▶ **Extracted material**
'''

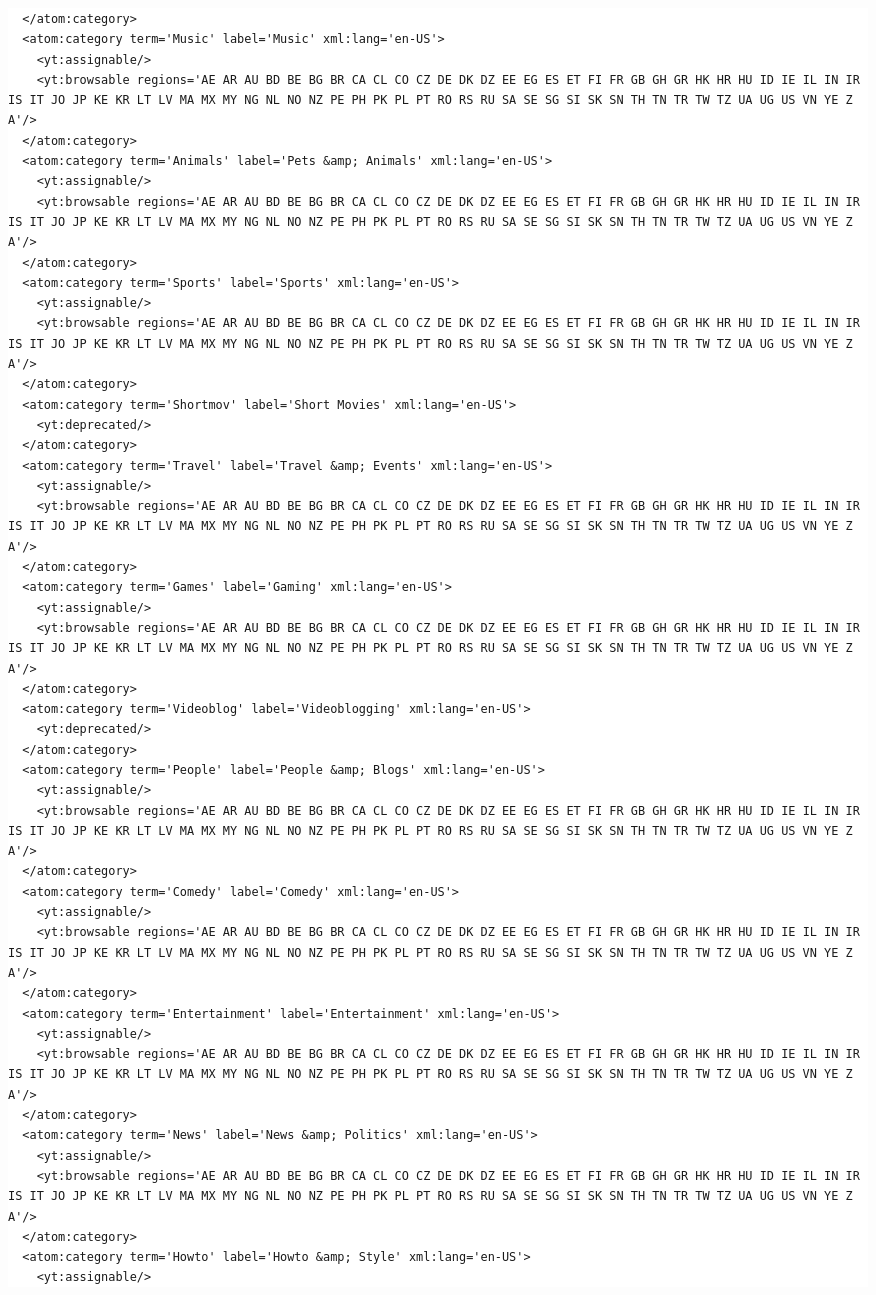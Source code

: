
 ```
  </atom:category>
  <atom:category term='Music' label='Music' xml:lang='en-US'>
    <yt:assignable/>
    <yt:browsable regions='AE AR AU BD BE BG BR CA CL CO CZ DE DK DZ EE EG ES ET FI FR GB GH GR HK HR HU ID IE IL IN IR IS IT JO JP KE KR LT LV MA MX MY NG NL NO NZ PE PH PK PL PT RO RS RU SA SE SG SI SK SN TH TN TR TW TZ UA UG US VN YE ZA'/>
  </atom:category>
  <atom:category term='Animals' label='Pets &amp; Animals' xml:lang='en-US'>
    <yt:assignable/>
    <yt:browsable regions='AE AR AU BD BE BG BR CA CL CO CZ DE DK DZ EE EG ES ET FI FR GB GH GR HK HR HU ID IE IL IN IR IS IT JO JP KE KR LT LV MA MX MY NG NL NO NZ PE PH PK PL PT RO RS RU SA SE SG SI SK SN TH TN TR TW TZ UA UG US VN YE ZA'/>
  </atom:category>
  <atom:category term='Sports' label='Sports' xml:lang='en-US'>
    <yt:assignable/>
    <yt:browsable regions='AE AR AU BD BE BG BR CA CL CO CZ DE DK DZ EE EG ES ET FI FR GB GH GR HK HR HU ID IE IL IN IR IS IT JO JP KE KR LT LV MA MX MY NG NL NO NZ PE PH PK PL PT RO RS RU SA SE SG SI SK SN TH TN TR TW TZ UA UG US VN YE ZA'/>
  </atom:category>
  <atom:category term='Shortmov' label='Short Movies' xml:lang='en-US'>
    <yt:deprecated/>
  </atom:category>
  <atom:category term='Travel' label='Travel &amp; Events' xml:lang='en-US'>
    <yt:assignable/>
    <yt:browsable regions='AE AR AU BD BE BG BR CA CL CO CZ DE DK DZ EE EG ES ET FI FR GB GH GR HK HR HU ID IE IL IN IR IS IT JO JP KE KR LT LV MA MX MY NG NL NO NZ PE PH PK PL PT RO RS RU SA SE SG SI SK SN TH TN TR TW TZ UA UG US VN YE ZA'/>
  </atom:category>
  <atom:category term='Games' label='Gaming' xml:lang='en-US'>
    <yt:assignable/>
    <yt:browsable regions='AE AR AU BD BE BG BR CA CL CO CZ DE DK DZ EE EG ES ET FI FR GB GH GR HK HR HU ID IE IL IN IR IS IT JO JP KE KR LT LV MA MX MY NG NL NO NZ PE PH PK PL PT RO RS RU SA SE SG SI SK SN TH TN TR TW TZ UA UG US VN YE ZA'/>
  </atom:category>
  <atom:category term='Videoblog' label='Videoblogging' xml:lang='en-US'>
    <yt:deprecated/>
  </atom:category>
  <atom:category term='People' label='People &amp; Blogs' xml:lang='en-US'>
    <yt:assignable/>
    <yt:browsable regions='AE AR AU BD BE BG BR CA CL CO CZ DE DK DZ EE EG ES ET FI FR GB GH GR HK HR HU ID IE IL IN IR IS IT JO JP KE KR LT LV MA MX MY NG NL NO NZ PE PH PK PL PT RO RS RU SA SE SG SI SK SN TH TN TR TW TZ UA UG US VN YE ZA'/>
  </atom:category>
  <atom:category term='Comedy' label='Comedy' xml:lang='en-US'>
    <yt:assignable/>
    <yt:browsable regions='AE AR AU BD BE BG BR CA CL CO CZ DE DK DZ EE EG ES ET FI FR GB GH GR HK HR HU ID IE IL IN IR IS IT JO JP KE KR LT LV MA MX MY NG NL NO NZ PE PH PK PL PT RO RS RU SA SE SG SI SK SN TH TN TR TW TZ UA UG US VN YE ZA'/>
  </atom:category>
  <atom:category term='Entertainment' label='Entertainment' xml:lang='en-US'>
    <yt:assignable/>
    <yt:browsable regions='AE AR AU BD BE BG BR CA CL CO CZ DE DK DZ EE EG ES ET FI FR GB GH GR HK HR HU ID IE IL IN IR IS IT JO JP KE KR LT LV MA MX MY NG NL NO NZ PE PH PK PL PT RO RS RU SA SE SG SI SK SN TH TN TR TW TZ UA UG US VN YE ZA'/>
  </atom:category>
  <atom:category term='News' label='News &amp; Politics' xml:lang='en-US'>
    <yt:assignable/>
    <yt:browsable regions='AE AR AU BD BE BG BR CA CL CO CZ DE DK DZ EE EG ES ET FI FR GB GH GR HK HR HU ID IE IL IN IR IS IT JO JP KE KR LT LV MA MX MY NG NL NO NZ PE PH PK PL PT RO RS RU SA SE SG SI SK SN TH TN TR TW TZ UA UG US VN YE ZA'/>
  </atom:category>
  <atom:category term='Howto' label='Howto &amp; Style' xml:lang='en-US'>
    <yt:assignable/>
```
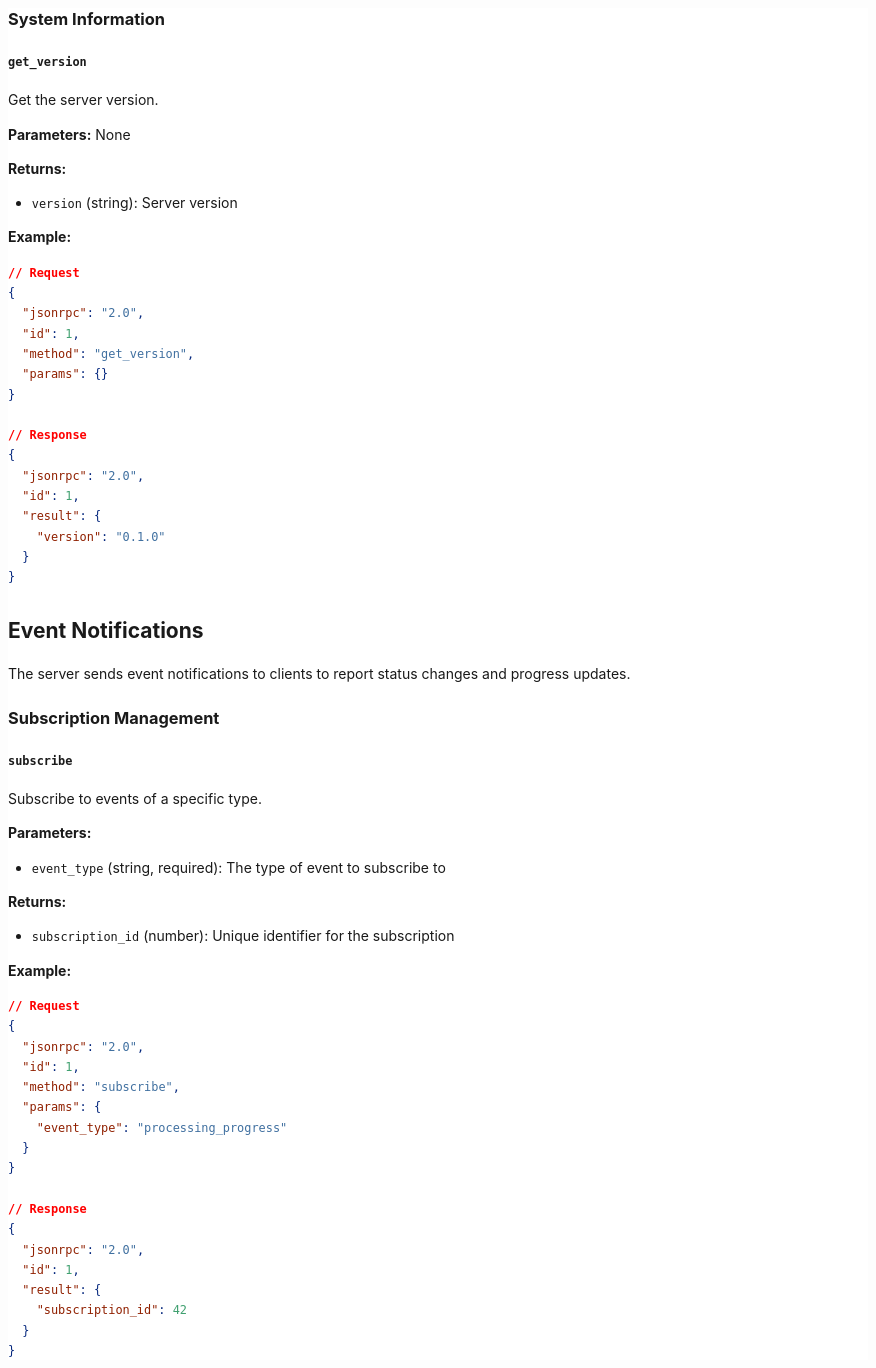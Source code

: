 ### System Information

#### `get_version`

Get the server version.

**Parameters:** None

**Returns:**
- `version` (string): Server version

**Example:**
```json
// Request
{
  "jsonrpc": "2.0",
  "id": 1,
  "method": "get_version",
  "params": {}
}

// Response
{
  "jsonrpc": "2.0",
  "id": 1,
  "result": {
    "version": "0.1.0"
  }
}
```

## Event Notifications

The server sends event notifications to clients to report status changes and progress updates.

### Subscription Management

#### `subscribe`

Subscribe to events of a specific type.

**Parameters:**
- `event_type` (string, required): The type of event to subscribe to

**Returns:**
- `subscription_id` (number): Unique identifier for the subscription

**Example:**
```json
// Request
{
  "jsonrpc": "2.0",
  "id": 1,
  "method": "subscribe",
  "params": {
    "event_type": "processing_progress"
  }
}

// Response
{
  "jsonrpc": "2.0",
  "id": 1,
  "result": {
    "subscription_id": 42
  }
}
```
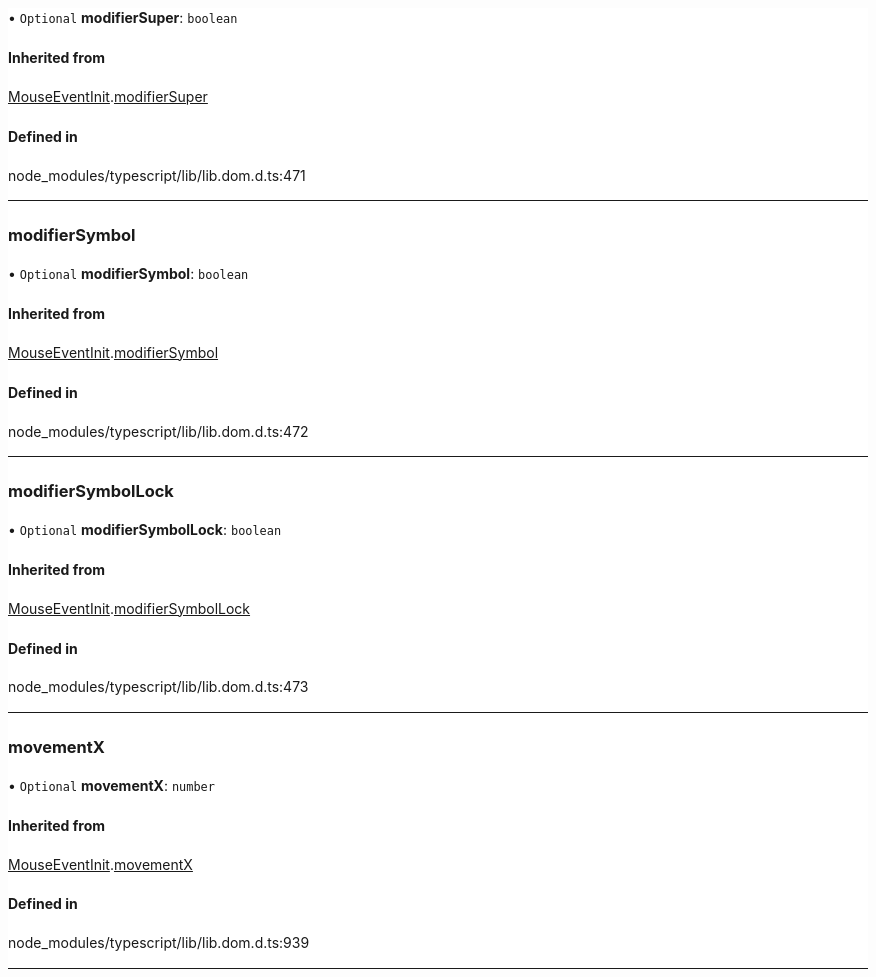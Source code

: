 • `Optional` **modifierSuper**: `boolean`

#### Inherited from

[MouseEventInit](main_module._internal_.MouseEventInit.md).[modifierSuper](main_module._internal_.MouseEventInit.md#modifiersuper)

#### Defined in

node_modules/typescript/lib/lib.dom.d.ts:471

___

### modifierSymbol

• `Optional` **modifierSymbol**: `boolean`

#### Inherited from

[MouseEventInit](main_module._internal_.MouseEventInit.md).[modifierSymbol](main_module._internal_.MouseEventInit.md#modifiersymbol)

#### Defined in

node_modules/typescript/lib/lib.dom.d.ts:472

___

### modifierSymbolLock

• `Optional` **modifierSymbolLock**: `boolean`

#### Inherited from

[MouseEventInit](main_module._internal_.MouseEventInit.md).[modifierSymbolLock](main_module._internal_.MouseEventInit.md#modifiersymbollock)

#### Defined in

node_modules/typescript/lib/lib.dom.d.ts:473

___

### movementX

• `Optional` **movementX**: `number`

#### Inherited from

[MouseEventInit](main_module._internal_.MouseEventInit.md).[movementX](main_module._internal_.MouseEventInit.md#movementx)

#### Defined in

node_modules/typescript/lib/lib.dom.d.ts:939

___
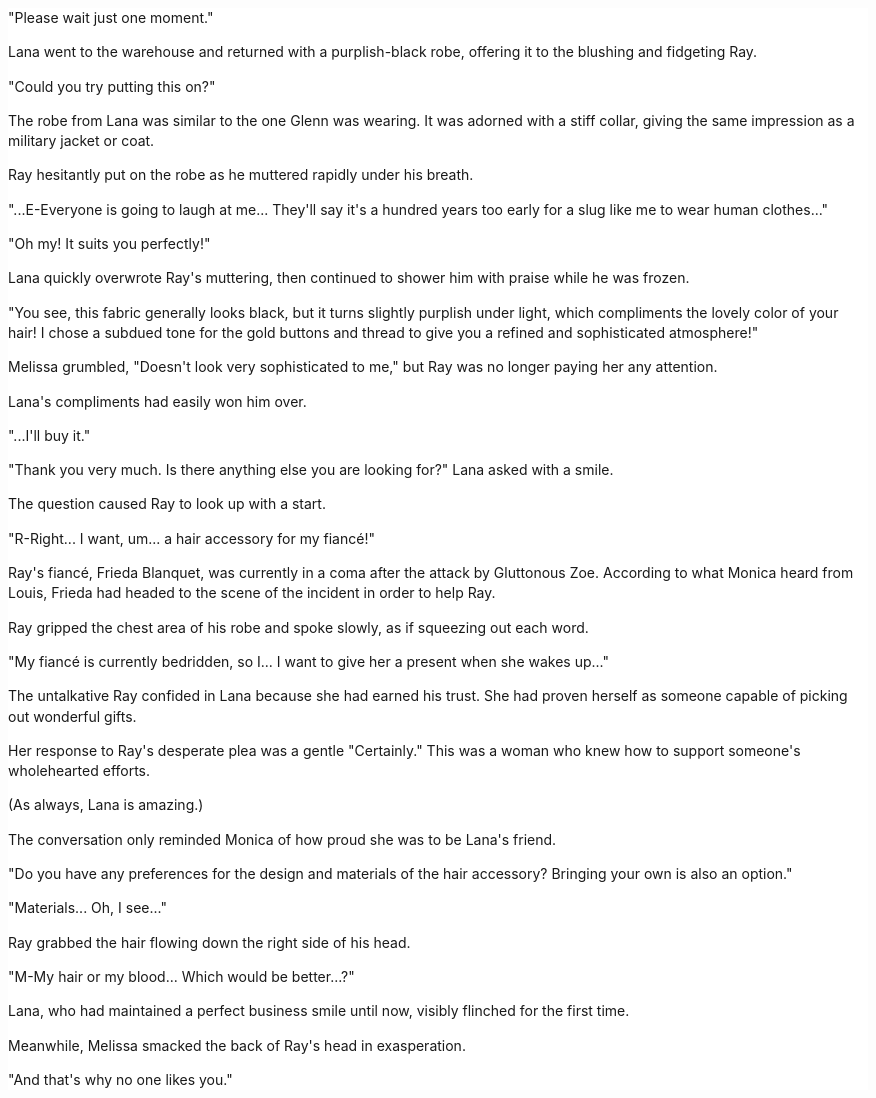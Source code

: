 "Please wait just one moment."

Lana went to the warehouse and returned with a purplish-black robe, offering it to the blushing and fidgeting Ray.

"Could you try putting this on?"

The robe from Lana was similar to the one Glenn was wearing. It was adorned with a stiff collar, giving the same impression as a military jacket or coat.

Ray hesitantly put on the robe as he muttered rapidly under his breath.

"...E-Everyone is going to laugh at me... They'll say it's a hundred years too early for a slug like me to wear human clothes..."

"Oh my! It suits you perfectly!"

Lana quickly overwrote Ray's muttering, then continued to shower him with praise while he was frozen.

"You see, this fabric generally looks black, but it turns slightly purplish under light, which compliments the lovely color of your hair! I chose a subdued tone for the gold buttons and thread to give you a refined and sophisticated atmosphere!"

Melissa grumbled, "Doesn't look very sophisticated to me," but Ray was no longer paying her any attention.

Lana's compliments had easily won him over.

"...I'll buy it."

"Thank you very much. Is there anything else you are looking for?" Lana asked with a smile.

The question caused Ray to look up with a start.

"R-Right... I want, um... a hair accessory for my fiancé!"

Ray's fiancé, Frieda Blanquet, was currently in a coma after the attack by Gluttonous Zoe. According to what Monica heard from Louis, Frieda had headed to the scene of the incident in order to help Ray.

Ray gripped the chest area of his robe and spoke slowly, as if squeezing out each word.

"My fiancé is currently bedridden, so I... I want to give her a present when she wakes up..."

The untalkative Ray confided in Lana because she had earned his trust. She had proven herself as someone capable of picking out wonderful gifts.

Her response to Ray's desperate plea was a gentle "Certainly." This was a woman who knew how to support someone's wholehearted efforts.

(As always, Lana is amazing.)

The conversation only reminded Monica of how proud she was to be Lana's friend.

"Do you have any preferences for the design and materials of the hair accessory? Bringing your own is also an option."

"Materials... Oh, I see..."

Ray grabbed the hair flowing down the right side of his head.

"M-My hair or my blood... Which would be better...?"

Lana, who had maintained a perfect business smile until now, visibly flinched for the first time.

Meanwhile, Melissa smacked the back of Ray's head in exasperation.

"And that's why no one likes you."



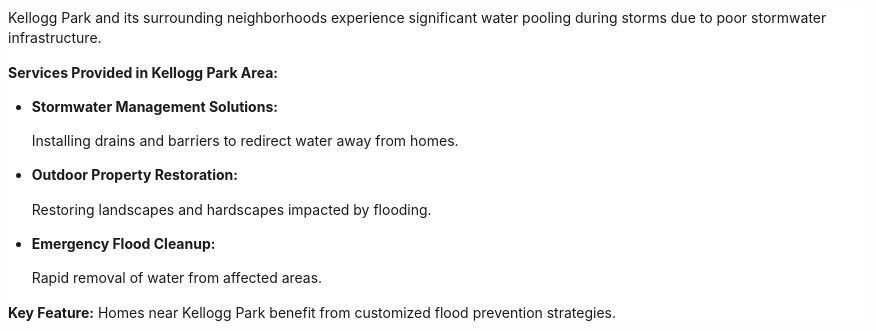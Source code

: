 Kellogg Park and its surrounding neighborhoods experience significant water pooling during storms due to poor stormwater infrastructure.

**Services Provided in Kellogg Park Area:**

* **Stormwater Management Solutions:**

   Installing drains and barriers to redirect water away from homes.
* **Outdoor Property Restoration:**

   Restoring landscapes and hardscapes impacted by flooding.
* **Emergency Flood Cleanup:**

   Rapid removal of water from affected areas.

**Key Feature:** Homes near Kellogg Park benefit from customized flood prevention strategies.
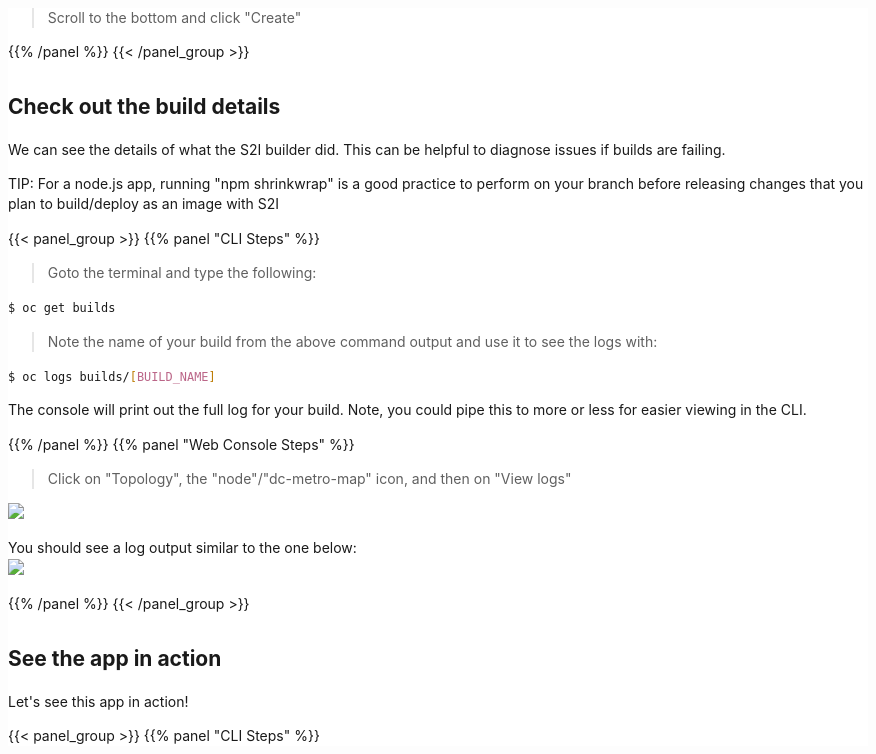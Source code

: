 <blockquote>
Scroll to the bottom and click "Create"
</blockquote>

{{% /panel %}}
{{< /panel_group >}}

## Check out the build details
We can see the details of what the S2I builder did.  This can be helpful to diagnose issues if builds are failing.

<i class="fa fa-magic fa-2x"></i> TIP: For a node.js app, running "npm shrinkwrap" is a good practice to perform on your branch before releasing changes that you plan to build/deploy as an image with S2I

{{< panel_group >}}
{{% panel "CLI Steps" %}}

<blockquote>
<i class="fa fa-terminal"></i> Goto the terminal and type the following:
</blockquote>

```bash
$ oc get builds
```

<blockquote>
Note the name of your build from the above command output and use it to see the logs with:
</blockquote>

```bash
$ oc logs builds/[BUILD_NAME]
```

The console will print out the full log for your build.  Note, you could pipe this to more or less for easier viewing in the CLI.

{{% /panel %}}
{{% panel "Web Console Steps" %}}

<blockquote>
Click on "Topology", the "node"/"dc-metro-map" icon, and then on "View logs"
</blockquote>
<img src="../images/ocp-lab-s2i-topology.png" width="800"><br/>

You should see a log output similar to the one below:<br>
<img src="../images/ocp-lab-s2i-logs.png" width="700"><br/>

{{% /panel %}}
{{< /panel_group >}}

## See the app in action
Let's see this app in action!

{{< panel_group >}}
{{% panel "CLI Steps" %}}


[1]: https://docs.openshift.com/container-platform/3.4/dev_guide/application_lifecycle/new_app.html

'''

▶ **What the task requires**
State the number of lines in the records that include the word "purplish", and add nothing to it.

▶ **Answer for the task**
2